感染拡大の原因とペストの種類
出典: フリー百科事典『ウィキペディア(Wikipedia)』 (2021/12/02 23:58 UTC 版)
「マルセイユの大ペスト」の記事における「感染拡大の原因とペストの種類」の解説
18世紀、ペストの感染様式やペストの原因について知られていなかったため、同時代の医薬品や予防措置にはほとんど効果はなかった。原因菌であるイェルシニア・ペスティスがアレクサンダー・イェルシン(フランス語版)によって発見されたのは1894年のことだった。同時代の記述によれば、マルセイユのペストは腺ペスト、より正確に言えば、腺ペストと敗血症性ペストであったと断定できる。一方で、患者の呼気単独で感染力を持つ形態である肺ペストは除外されなければならない。一部の歴史家はもし仮に肺ペストが流行していたならば、フランス全土、そしてヨーロッパ全土へと感染は拡大し、相当の死者をだしたと考えているが、この仮定は大多数の歴史家からは根拠のないものとみなされている。 腺ペストの場合、ネズミと動物に着くノミが通常感染源となる。

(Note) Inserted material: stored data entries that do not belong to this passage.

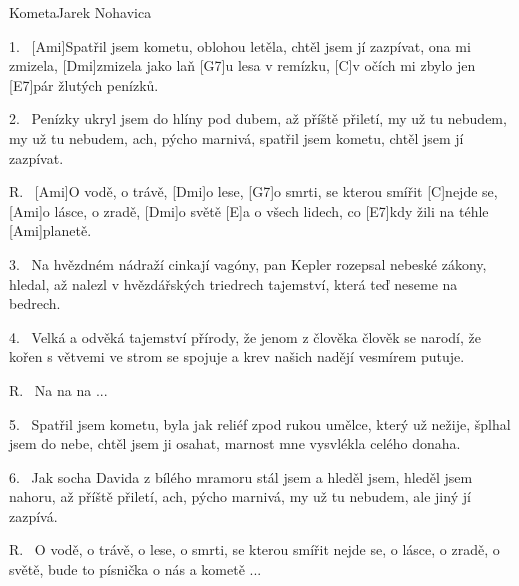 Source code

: \begin{song}{Kometa}{Jarek Nohavica}

\begin{xverse}{1.~}
[\large Ami]Spatřil jsem kometu, oblohou letěla,
chtěl jsem jí zazpívat, ona mi zmizela,
[\large Dmi]zmizela jako laň [\large G7]u lesa v remízku,
[\large C]v očích mi zbylo jen [\large E7]pár žlutých penízků.
\end{xverse}

\begin{xverse}{2.~}
Penízky ukryl jsem do hlíny pod dubem,
až příště přiletí, my už tu nebudem,
my už tu nebudem, ach, pýcho marnivá,
spatřil jsem kometu, chtěl jsem jí zazpívat.
\end{xverse}

\begin{xverse}{R.~}
[\large Ami]O vodě, o trávě, [\large Dmi]o lese,
[\large G7]o smrti, se kterou smířit [\large C]nejde se,
[\large Ami]o lásce, o zradě, [\large Dmi]o světě
[\large E]a o všech lidech, co [\large E7]kdy žili na téhle [\large Ami]planetě.
\end{xverse}

\begin{xverse}{3.~}
Na hvězdném nádraží cinkají vagóny,
pan Kepler rozepsal nebeské zákony,
hledal, až nalezl v hvězdářských triedrech
tajemství, která teď neseme na bedrech.
\end{xverse}

\begin{xverse}{4.~}
Velká a odvěká tajemství přírody,
že jenom z člověka člověk se narodí,
že kořen s větvemi ve strom se spojuje
a krev našich nadějí vesmírem putuje.
\end{xverse}

\begin{xverse}{R.~}
Na na na ...
\end{xverse}


\begin{xverse}{5.~}
Spatřil jsem kometu, byla jak reliéf
zpod rukou umělce, který už nežije,
šplhal jsem do nebe, chtěl jsem ji osahat,
marnost mne vysvlékla celého donaha.
\end{xverse}


\begin{xverse}{6.~}
Jak socha Davida z bílého mramoru
stál jsem a hleděl jsem, hleděl jsem nahoru,
až příště přiletí, ach, pýcho marnivá,
my už tu nebudem, ale jiný jí zazpívá.
\end{xverse}

\begin{xverse}{R.~}
O vodě, o trávě, o lese,
o smrti, se kterou smířit nejde se,
o lásce, o zradě, o světě,
bude to písnička o nás a kometě ...
\end{xverse}

\end{song}

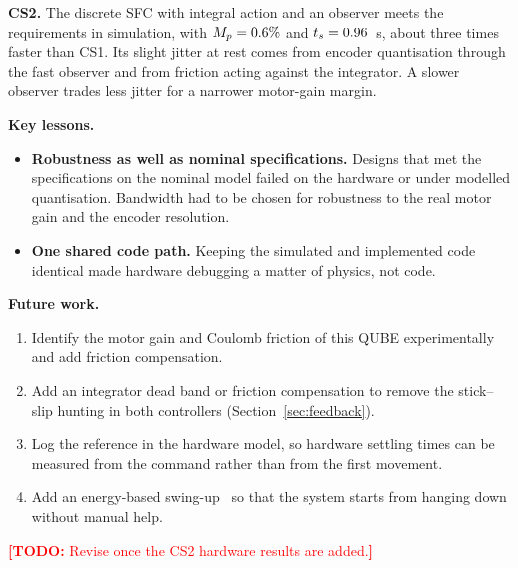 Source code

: \documentclass[11pt,a4paper]{article}
\newcommand{\todo}[1]{\textcolor{red}{\textbf{[TODO:} #1\textbf{]}}}
\begin{document}
\textbf{CS2.} The discrete SFC with integral action and an observer meets
the requirements in simulation, with $M_p=0.6\%$ and
$t_s=0.96$~s, about three times faster than CS1. Its slight jitter at
rest comes from encoder quantisation through the fast observer and from
friction acting against the integrator. A slower observer trades less
jitter for a narrower motor-gain margin.

\textbf{Key lessons.}
\begin{itemize}[nosep]
\item \textbf{Robustness as well as nominal specifications.} Designs that
  met the specifications on the nominal model failed on the hardware or
  under modelled quantisation. Bandwidth had to be chosen for robustness
  to the real motor gain and the encoder resolution.
\item \textbf{One shared code path.} Keeping the simulated and
  implemented code identical made hardware debugging a matter of
  physics, not code.
\end{itemize}

\textbf{Future work.}
\begin{enumerate}[nosep]
\item Identify the motor gain and Coulomb friction of this QUBE
  experimentally and add friction compensation.
\item Add an integrator dead band or friction compensation to remove
  the stick--slip hunting in both controllers (Section~\ref{sec:feedback}).
\item Log the reference in the hardware model, so hardware settling times
  can be measured from the command rather than from the first movement.
\item Add an energy-based swing-up~\cite{astrom2000} so that the system
  starts from hanging down without manual help.
\end{enumerate}
\todo{Revise once the CS2 hardware results are added.}
\end{document}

しかし、ベルトラン医師やピシャティ・ド・クロワザントのような同時代人の手による記述にはネズミの死亡率についての言及はない。真の感染源はペスト菌を保有するノミであることは事実であるが、衣服や織物を通じてヒトからヒトへと感染していた。ネズミはこの病気の媒介に何らかの役割を果たしているのではないかと疑う者もいた。18世紀のフランスに分布していたのはクマネズミのみで、クマネズミの行動は現在広く分布するドブネズミとは異なる。病気にかかったクマネズミは遠隔地で死ぬ傾向がある一方、ドブネズミの場合は街中で死ぬ傾向がある。昆虫学的に厳密にいえば、ペストを媒介したケオプスネズミノミ(Xenopsylla cheopis)は一般には22度以下の低温に耐えられない。主な媒体であるネズミ、その暴露を受けたヒトの大部分が消失した後、マルセイユの天候と気温は1720年5月末から10月にまでのノミニよるペストの感染拡大および収束に関与している可能性がある。気象学的には6月のマルセイユの日中の平均気温は25度、9月には23度、10月にはわずか平均18度まで低下する。その一方で7月から8月にかけての気温が最も高くなる時期は、平均気温は26度に上昇し、その気温がケオプスノズミノミの繁殖と拡大に有利に働いた。